Texas is M-A-S-S-I-V-E and we drove for ages to get to our dinner destination. It was a funky place called Babes (a family joint, dear readers, nothing more sinister) where they do great fried chicken, but it was so popular that we couldn’t stand the hour’s wait for a table. Therefore we headed a few more miles down the highway to The Golden Corral and discovered somewhere we really should go more often – an all-you-can-eat-place! There were loads of things to pile high on your plate (though unfortunately they didn’t offer doggy bags). I was so thirsty that I’d downed two big cups of Mountain Dew before I'd realised it was choc full of caffeine. Oh well, who needs sleep, eh?

When we got back, Tim and I upheld our part of the couchsurfing bargain. Susan had had her carpets cleaned that afternoon, so her furniture was piled up around the home and she needed two big, strong Laurel-and-Hardy types to move it all back to its original places. So, with the clock having struck 10, we picked up various items and put them where they needed to go, adjusting things if they looked better in other positions – late night interior design made fun! Then it was time for us to retire to the guest bedroom, gently move the cats off the queen size bed, then get the decent slumbers that Greyhound had denied us.

Next morning the plan was to wake up at 7.45 to skype our parents because it was dad’s birthday. We’d timed it to coincide with the start of the mens’ singles final at Wimbledon (sorry, mum, for reminding you about Murray’s loss!) Unfortunately I was awoken a couple of minutes before the alarm by an old enemy from my past who I thought was long conquered – Tim’s snoring! It wasn’t exactly raising the roof, but it was definitely more than simple heavy breathing. As children sharing a room I had struggled for many years with this breathy foe, especially being a light sleeper in those days. But what am I complaining about? I’ve shared a room with Our Kid for 25 out of the 26 nights we’ve been on the road and not heard a peep out of him up until now. Sorry, Timbo!

Susan made us a great breakfast and then offered to show us around Dallas – two cities for the price of one! If Fort Worth is a Western city, then Dallas is definitely an Eastern one – more about money and modernism than traditional frontier living. Of particular note on our journey round the city was the large cattledrive monument, the drive-thru farmer’s market and the grassy knoll where Kennedy was assassinated, along with the bookstore depository he was allegedly shot from (this blog is certainly not the place to get into conspiracy theories!)

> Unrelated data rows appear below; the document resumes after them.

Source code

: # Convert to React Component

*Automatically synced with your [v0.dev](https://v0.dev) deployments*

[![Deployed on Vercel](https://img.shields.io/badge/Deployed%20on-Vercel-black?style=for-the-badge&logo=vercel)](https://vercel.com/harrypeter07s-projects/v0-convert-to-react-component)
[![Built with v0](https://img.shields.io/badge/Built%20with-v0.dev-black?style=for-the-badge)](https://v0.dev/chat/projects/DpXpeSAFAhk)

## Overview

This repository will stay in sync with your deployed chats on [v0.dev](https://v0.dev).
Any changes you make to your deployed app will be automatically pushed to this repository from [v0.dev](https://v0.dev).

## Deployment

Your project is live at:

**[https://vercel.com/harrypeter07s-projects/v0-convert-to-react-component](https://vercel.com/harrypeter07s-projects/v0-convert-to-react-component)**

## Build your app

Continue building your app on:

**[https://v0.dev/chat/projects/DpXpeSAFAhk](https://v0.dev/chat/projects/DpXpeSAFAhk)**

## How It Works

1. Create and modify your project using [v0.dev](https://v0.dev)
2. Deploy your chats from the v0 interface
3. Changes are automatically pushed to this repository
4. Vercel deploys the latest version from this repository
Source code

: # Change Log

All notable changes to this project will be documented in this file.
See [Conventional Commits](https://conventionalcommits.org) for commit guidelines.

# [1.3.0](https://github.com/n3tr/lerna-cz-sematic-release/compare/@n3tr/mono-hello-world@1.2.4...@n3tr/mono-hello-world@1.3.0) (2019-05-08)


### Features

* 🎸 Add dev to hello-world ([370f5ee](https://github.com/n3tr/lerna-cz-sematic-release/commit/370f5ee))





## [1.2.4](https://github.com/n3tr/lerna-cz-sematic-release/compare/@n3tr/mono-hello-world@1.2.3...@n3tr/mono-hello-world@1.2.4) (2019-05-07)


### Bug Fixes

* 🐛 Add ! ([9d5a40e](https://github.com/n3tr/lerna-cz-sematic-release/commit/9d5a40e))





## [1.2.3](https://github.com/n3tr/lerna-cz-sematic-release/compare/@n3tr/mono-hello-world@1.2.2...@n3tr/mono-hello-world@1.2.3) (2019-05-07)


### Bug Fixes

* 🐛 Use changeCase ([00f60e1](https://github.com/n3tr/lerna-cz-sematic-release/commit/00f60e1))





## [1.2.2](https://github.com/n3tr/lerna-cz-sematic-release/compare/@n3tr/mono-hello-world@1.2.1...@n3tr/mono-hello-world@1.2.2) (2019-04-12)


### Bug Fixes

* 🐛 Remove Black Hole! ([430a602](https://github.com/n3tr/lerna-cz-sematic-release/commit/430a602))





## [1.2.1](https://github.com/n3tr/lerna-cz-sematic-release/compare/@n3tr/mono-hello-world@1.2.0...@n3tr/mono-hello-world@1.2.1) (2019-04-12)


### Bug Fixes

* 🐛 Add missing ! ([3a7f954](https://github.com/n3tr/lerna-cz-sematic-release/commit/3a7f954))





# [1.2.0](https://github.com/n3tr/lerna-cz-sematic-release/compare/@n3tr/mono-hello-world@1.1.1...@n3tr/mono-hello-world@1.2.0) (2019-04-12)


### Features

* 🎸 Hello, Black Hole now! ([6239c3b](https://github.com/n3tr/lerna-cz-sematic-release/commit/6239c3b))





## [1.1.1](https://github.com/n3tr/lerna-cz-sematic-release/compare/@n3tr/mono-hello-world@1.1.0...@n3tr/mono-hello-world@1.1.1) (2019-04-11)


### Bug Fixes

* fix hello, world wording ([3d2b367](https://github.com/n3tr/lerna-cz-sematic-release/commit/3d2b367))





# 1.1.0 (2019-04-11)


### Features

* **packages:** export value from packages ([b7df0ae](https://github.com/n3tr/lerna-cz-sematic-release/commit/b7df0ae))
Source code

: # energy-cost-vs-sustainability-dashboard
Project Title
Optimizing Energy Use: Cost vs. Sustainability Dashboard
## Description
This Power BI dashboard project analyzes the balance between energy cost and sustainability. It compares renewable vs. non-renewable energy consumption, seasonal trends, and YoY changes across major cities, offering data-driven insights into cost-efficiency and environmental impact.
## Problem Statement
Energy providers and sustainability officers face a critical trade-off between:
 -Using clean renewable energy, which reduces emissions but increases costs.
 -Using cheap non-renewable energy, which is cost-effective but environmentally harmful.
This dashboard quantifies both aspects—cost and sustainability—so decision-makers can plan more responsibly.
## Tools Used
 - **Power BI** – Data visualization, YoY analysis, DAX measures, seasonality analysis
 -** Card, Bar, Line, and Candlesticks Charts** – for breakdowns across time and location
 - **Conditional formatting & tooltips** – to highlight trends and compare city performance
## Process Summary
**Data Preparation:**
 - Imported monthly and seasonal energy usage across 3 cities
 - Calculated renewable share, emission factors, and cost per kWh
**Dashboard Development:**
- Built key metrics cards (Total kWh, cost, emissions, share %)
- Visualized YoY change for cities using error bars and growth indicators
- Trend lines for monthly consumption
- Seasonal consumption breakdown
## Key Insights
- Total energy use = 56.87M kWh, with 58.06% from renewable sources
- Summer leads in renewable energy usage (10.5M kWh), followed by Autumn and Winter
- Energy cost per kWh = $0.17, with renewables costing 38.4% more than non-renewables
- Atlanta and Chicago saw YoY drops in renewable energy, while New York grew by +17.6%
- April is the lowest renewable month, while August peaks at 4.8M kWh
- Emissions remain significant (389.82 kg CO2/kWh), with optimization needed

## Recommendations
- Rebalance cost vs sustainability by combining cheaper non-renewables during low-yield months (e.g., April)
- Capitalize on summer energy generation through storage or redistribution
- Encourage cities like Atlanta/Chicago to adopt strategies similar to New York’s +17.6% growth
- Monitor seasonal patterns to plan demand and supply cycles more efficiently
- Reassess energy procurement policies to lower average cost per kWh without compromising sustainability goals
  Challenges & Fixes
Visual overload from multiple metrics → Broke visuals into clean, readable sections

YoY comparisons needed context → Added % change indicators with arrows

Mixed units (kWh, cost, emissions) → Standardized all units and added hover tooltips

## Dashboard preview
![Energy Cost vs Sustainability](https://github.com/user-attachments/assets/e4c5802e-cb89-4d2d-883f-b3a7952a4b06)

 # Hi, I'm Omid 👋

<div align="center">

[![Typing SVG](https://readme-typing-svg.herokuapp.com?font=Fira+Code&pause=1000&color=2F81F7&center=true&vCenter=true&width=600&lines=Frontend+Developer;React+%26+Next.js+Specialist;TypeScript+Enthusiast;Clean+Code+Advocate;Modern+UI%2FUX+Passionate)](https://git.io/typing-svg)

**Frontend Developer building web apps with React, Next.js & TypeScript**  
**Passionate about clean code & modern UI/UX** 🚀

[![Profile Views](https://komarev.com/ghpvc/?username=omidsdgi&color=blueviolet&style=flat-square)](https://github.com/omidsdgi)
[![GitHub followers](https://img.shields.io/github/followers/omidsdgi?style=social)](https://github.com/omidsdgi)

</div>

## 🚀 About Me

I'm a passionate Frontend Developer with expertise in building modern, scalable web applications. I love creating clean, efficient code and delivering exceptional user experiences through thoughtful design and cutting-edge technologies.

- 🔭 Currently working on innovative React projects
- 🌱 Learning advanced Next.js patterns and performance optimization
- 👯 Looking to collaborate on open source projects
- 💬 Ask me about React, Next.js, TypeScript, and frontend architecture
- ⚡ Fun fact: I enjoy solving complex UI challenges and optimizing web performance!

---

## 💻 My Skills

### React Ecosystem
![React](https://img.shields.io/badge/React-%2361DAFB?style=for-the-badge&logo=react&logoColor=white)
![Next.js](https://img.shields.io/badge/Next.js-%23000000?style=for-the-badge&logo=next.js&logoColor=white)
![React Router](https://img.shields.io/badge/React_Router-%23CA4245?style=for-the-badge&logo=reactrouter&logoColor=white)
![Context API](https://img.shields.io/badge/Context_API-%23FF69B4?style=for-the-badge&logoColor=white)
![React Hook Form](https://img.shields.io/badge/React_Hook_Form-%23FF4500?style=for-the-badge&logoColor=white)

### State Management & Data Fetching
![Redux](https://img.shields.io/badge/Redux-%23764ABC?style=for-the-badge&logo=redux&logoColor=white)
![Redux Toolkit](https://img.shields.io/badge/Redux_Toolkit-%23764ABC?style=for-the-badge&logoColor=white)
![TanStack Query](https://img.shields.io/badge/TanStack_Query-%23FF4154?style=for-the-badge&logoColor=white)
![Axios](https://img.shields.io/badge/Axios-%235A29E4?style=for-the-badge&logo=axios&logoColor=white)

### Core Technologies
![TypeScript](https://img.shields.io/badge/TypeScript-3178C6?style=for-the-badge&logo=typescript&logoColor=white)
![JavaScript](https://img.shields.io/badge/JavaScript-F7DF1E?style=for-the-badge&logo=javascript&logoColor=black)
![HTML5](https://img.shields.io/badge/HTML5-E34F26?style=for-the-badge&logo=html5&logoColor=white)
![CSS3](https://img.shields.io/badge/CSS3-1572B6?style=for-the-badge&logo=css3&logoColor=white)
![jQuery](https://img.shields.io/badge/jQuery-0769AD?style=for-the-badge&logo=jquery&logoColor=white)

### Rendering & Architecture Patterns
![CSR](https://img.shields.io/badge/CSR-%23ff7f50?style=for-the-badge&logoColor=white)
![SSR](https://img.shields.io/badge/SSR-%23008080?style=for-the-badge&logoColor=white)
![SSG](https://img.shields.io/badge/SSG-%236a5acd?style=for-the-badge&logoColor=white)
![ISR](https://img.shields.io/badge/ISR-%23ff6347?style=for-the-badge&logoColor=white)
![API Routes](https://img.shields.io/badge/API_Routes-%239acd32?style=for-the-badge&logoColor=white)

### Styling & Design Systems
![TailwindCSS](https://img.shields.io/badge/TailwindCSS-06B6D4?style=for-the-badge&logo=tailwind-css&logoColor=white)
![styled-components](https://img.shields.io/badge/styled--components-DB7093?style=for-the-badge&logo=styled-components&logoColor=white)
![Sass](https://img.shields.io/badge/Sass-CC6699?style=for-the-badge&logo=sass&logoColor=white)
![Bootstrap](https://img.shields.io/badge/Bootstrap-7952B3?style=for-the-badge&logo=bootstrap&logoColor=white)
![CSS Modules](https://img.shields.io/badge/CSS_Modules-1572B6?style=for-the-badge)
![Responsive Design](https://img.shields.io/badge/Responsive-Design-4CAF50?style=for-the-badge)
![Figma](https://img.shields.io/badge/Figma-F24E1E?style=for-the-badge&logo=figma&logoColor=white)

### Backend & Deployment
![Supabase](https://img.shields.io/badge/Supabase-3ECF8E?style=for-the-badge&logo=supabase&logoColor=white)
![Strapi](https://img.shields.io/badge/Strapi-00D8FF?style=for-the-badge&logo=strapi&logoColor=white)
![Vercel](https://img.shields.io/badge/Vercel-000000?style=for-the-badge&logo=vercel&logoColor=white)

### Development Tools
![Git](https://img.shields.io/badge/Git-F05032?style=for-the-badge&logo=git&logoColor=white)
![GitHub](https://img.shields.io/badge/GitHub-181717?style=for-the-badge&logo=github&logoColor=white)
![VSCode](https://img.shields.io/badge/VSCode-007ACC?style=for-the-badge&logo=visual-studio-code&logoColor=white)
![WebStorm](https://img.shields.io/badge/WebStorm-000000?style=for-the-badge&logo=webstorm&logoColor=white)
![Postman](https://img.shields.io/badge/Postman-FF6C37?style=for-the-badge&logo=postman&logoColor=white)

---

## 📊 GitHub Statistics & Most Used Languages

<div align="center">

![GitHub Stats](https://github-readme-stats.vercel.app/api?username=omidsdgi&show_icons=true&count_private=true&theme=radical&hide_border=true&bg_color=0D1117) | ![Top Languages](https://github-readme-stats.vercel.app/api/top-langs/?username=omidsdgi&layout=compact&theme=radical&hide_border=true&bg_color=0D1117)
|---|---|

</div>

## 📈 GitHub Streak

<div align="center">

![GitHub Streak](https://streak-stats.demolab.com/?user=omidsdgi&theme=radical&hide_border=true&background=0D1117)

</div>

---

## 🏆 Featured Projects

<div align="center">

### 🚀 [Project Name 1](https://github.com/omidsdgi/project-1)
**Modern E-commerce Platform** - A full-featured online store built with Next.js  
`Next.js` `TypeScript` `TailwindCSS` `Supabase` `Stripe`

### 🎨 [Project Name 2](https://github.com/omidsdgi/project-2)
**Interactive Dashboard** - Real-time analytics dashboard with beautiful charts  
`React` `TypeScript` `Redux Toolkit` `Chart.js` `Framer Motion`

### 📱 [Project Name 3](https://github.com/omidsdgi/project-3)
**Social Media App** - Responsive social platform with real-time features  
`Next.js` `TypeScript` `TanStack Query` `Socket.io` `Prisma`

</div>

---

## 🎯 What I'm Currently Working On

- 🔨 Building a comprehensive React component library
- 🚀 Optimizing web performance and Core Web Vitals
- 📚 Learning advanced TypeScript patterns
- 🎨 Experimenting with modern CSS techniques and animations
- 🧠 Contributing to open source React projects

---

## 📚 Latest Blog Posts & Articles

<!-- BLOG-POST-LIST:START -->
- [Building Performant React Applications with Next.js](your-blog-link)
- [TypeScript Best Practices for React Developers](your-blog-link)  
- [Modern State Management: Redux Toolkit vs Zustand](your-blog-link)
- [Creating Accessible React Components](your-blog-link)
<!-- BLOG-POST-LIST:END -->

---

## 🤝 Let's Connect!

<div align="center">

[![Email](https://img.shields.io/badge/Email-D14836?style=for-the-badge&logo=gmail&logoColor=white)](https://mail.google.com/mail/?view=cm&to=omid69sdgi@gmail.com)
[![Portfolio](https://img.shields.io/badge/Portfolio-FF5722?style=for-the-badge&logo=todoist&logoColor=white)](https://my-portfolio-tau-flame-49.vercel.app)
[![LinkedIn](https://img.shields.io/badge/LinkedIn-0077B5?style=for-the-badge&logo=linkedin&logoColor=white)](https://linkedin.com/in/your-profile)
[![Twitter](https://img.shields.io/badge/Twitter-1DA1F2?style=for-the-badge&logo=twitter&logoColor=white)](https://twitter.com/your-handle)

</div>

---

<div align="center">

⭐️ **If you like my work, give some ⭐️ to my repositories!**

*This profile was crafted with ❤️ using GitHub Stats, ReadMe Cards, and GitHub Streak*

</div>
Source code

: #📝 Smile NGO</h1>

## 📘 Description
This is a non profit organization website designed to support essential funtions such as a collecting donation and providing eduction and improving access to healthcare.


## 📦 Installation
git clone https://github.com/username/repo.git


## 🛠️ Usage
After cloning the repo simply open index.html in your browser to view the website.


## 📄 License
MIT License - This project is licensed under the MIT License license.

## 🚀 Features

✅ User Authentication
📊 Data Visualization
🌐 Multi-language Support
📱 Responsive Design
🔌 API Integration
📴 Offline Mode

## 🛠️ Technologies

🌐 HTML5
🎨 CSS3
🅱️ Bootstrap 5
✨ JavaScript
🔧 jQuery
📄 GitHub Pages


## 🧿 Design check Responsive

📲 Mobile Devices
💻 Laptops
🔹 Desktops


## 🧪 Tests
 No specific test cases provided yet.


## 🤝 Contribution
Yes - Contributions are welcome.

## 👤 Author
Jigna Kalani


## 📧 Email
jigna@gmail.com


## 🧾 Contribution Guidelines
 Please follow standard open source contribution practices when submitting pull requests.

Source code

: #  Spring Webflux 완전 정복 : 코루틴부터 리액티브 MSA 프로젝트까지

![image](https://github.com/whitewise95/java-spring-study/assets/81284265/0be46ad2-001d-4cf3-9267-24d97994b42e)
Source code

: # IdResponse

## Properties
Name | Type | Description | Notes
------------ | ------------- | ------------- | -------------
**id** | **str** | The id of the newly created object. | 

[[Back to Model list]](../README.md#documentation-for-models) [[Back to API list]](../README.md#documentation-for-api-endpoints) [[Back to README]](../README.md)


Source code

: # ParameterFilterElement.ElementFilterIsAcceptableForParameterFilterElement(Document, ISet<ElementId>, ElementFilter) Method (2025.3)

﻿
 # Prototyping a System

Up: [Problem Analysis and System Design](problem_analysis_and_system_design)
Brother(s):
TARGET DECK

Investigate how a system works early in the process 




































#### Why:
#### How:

I should cut this entry short now, as I’m writing it on the bus and the netbook juice is about to run out. Just to say that Susan was an amazing couchsurfing host who looked after us extremely well during our great Texan adventure and we’ll be writing her an excellent reference for future surfers to check out (not that she doesn’t already have plenty of great references). As for us, well, we were heading for Albuquerque and yet another timezone. But just as our bus was leaving the terminal, a big smile crossed mine and Tim’s lips as, finally, Texas got it’s rain.

 [Thrilled to be back on the Greyhound.]

1 comment:

  1. I'm glad you enjoyed your stay in FtW. I had a great time showing you around and I hope the rest of your trip is wonderful! Your mom and dad can justifiably be proud of two such fine sons.